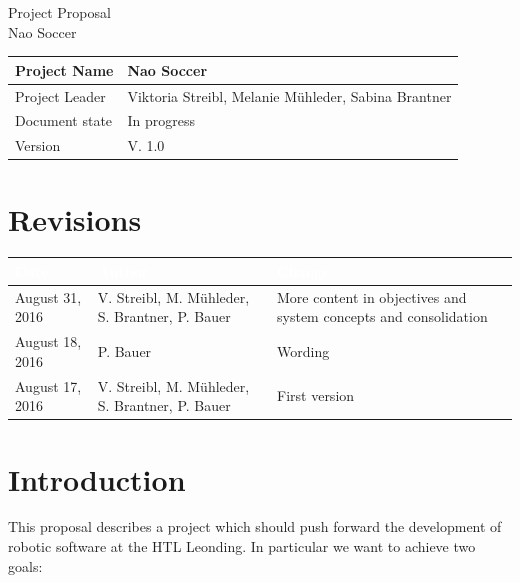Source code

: \documentclass[12pt]{article}
\theoremstyle{definition}
\newcommand{\projectname}{Nao Soccer}
\newcommand{\productname}{Nao Soccer}
\newcommand{\projectleader}{Viktoria Streibl, Melanie Mühleder, Sabina Brantner}
\newcommand{\documentstatus}{In progress}
\newcommand{\version}{V. 1.0}
\begin{document}
\begin{titlepage}
\begin{flushright}
\end{flushright}

\vspace{10em}

\begin{center}
{\Huge Project Proposal} \\[3em]
{\LARGE \productname} \\[3em]
\end{center}

\begin{flushleft}
\begin{tabular}{|l|l|}
\hline
Project Name & \projectname \\ \hline
Project Leader & \projectleader \\ \hline
Document state & \documentstatus \\ \hline
Version & \version \\ \hline
\end{tabular}
\end{flushleft}

\end{titlepage}
\section*{Revisions}
\begin{tabular}{|p{.2\linewidth}|p{.3\linewidth}|p{.42\linewidth}|}
\hline
\cellcolor[gray]{0.5}\textcolor{white}{Date} & \cellcolor[gray]{0.45}\textcolor{white}{Author} & \cellcolor[gray]{0.5}\textcolor{white}{Change} \\ \hline
August 31, 2016&V. Streibl, M. Mühleder, S. Brantner, P. Bauer&More content in objectives and system concepts and consolidation \\ \hline
August 18, 2016&P. Bauer&Wording \\ \hline
August 17, 2016&V. Streibl, M. Mühleder, S. Brantner, P. Bauer&First version \\ \hline
\end{tabular}
\pagebreak

\tableofcontents
\pagebreak

\section{Introduction}
This proposal describes a project which should push forward the development of robotic software at the HTL Leonding. In particular we want to achieve two goals:
\end{document}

* **EXERCISE INSTRUCTIONS**
Although the records above contain pictures, only their text is to be repeated, exactly as given.

* **WRITTEN REPLY**
Source code

: \documentclass[12pt]{article}
\theoremstyle{definition}
\newcommand{\projectname}{Nao Soccer}
\newcommand{\productname}{Nao Soccer}
\newcommand{\projectleader}{Viktoria Streibl, Melanie Mühleder, Sabina Brantner}
\newcommand{\documentstatus}{In progress}
\newcommand{\version}{V. 1.0}
\begin{document}
\begin{titlepage}
\begin{flushright}
\end{flushright}

\vspace{10em}

\begin{center}
{\Huge Project Proposal} \\[3em]
{\LARGE \productname} \\[3em]
\end{center}

\begin{flushleft}
\begin{tabular}{|l|l|}
\hline
Project Name & \projectname \\ \hline
Project Leader & \projectleader \\ \hline
Document state & \documentstatus \\ \hline
Version & \version \\ \hline
\end{tabular}
\end{flushleft}

\end{titlepage}
\section*{Revisions}
\begin{tabular}{|p{.2\linewidth}|p{.3\linewidth}|p{.42\linewidth}|}
\hline
\cellcolor[gray]{0.5}\textcolor{white}{Date} & \cellcolor[gray]{0.45}\textcolor{white}{Author} & \cellcolor[gray]{0.5}\textcolor{white}{Change} \\ \hline
August 31, 2016&V. Streibl, M. Mühleder, S. Brantner, P. Bauer&More content in objectives and system concepts and consolidation \\ \hline
August 18, 2016&P. Bauer&Wording \\ \hline
August 17, 2016&V. Streibl, M. Mühleder, S. Brantner, P. Bauer&First version \\ \hline
\end{tabular}
\pagebreak

\tableofcontents
\pagebreak

\section{Introduction}
This proposal describes a project which should push forward the development of robotic software at the HTL Leonding. In particular we want to achieve two goals:
\end{document}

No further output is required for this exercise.